Levinàs in Totalità e Infinito, afferma: “Noi chiamiamo etica una relazione tra due termini dove l’uno e l’altro non sono uniti né per una sintesi dell’intelletto, né per la relazione da soggetto a oggetto, e dove tuttavia l’uno giova o importa o è significante all’altro”, ossia l’Altro che incontro può assumere un significato nella mia vita. E di questa potenza significante che l’altro ha nel mio destino non mi posso liberare.

L’Altro esiste, come esisto io, e mi si pone innanzi. Il mio primo atto di riconoscimento dell’Altro passa, allora, attraverso lo sguardo, il guardare, che implica il conoscere e la relazione.

Ed ecco il punto: come posso conoscere chi sfugge al mio sguardo? Come posso incontrare e comprendere, financo ad amare chi si nasconde al mio sguardo?

La scuola, luogo dell’insegnamento in cui di indica di guardare per conoscere, è anche luogo per eccellenza di relazione. E’ qui che accade, l’imprescindibile intreccio e incontro delle identità e delle alterità, in formazione.

E’ la nostra scuola, il nostro luogo primario in cui si origina il sapere, il guardare le cose, gli oggetti culturali delle discipline assieme alle persone che abitano e costituiscono la scuola stessa, è in questo luogo che si generano di fatto le nostre primissime relazioni affettive e sociali, proprio nello stesso luogo in cui si impara il dis-velamento.

La relazionalità, seguendo il filo del discorso filosofico che parte dai concetti di verità, essere e conoscenza fino a giungere al poter cogliere il significato delle cose e dei rapporti, non può prescindere dallo sguardo. Ogni velo, copre e nasconde. Il velo implica il voler nascondere, il voler coprire facendo come se non ci fosse, ciò che invece c’è ed esiste con la sua presenza, dietro, sotto.

Fino alla cancellazione violenta di ciò che continua di converso ad esistere.

E’ un non-riconoscimento di ciò che vi si para dietro. E’ un ostacolo al vedere, allo sguardo e quindi alla relazione, al rapporto.

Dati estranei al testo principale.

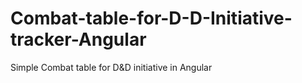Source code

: # Combat-table-for-D-D-Initiative-tracker-Angular
Simple Combat table for D&amp;D initiative in Angular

Ciò che impedisce lo sguardo, ciò che vela invece di dis-svelare, ciò che impedisce il guardare, il poter vedere e il poter essere visti, il riconoscere e l’essere riconosciuti nella propria presenza, a scuola che è luogo del vedere e del conoscere, luogo dell’essere in relazione e del rapporto, luogo della socialità e dell’integrazione culturale, luogo dell’incontro del dialogo, luogo del confronto aperto tra generazioni, a scuola ciò che vela e oscura invece di schiarire, a meno che non si voglia essere profondamente paradossali, semplicemente non dovrebbe esserci.

Perché accada e si insegni, a scuola, anche il respondeo, che ha a che fare con il respectum, ancora con il vedere l’altro, quindi perché accada la responsabilità occorre che l’altro non nasconda il suo volto.

Volto, che, comunque e sempre, anche per chi decide di nasconderlo con il velo del niqab, continuerà sempre ad esserci, poiché, afferma Levinàs ogni “volto mi chiede e mi ordina” sempre, anche se ci ostina, coprendolo, a pensare di non farlo essere.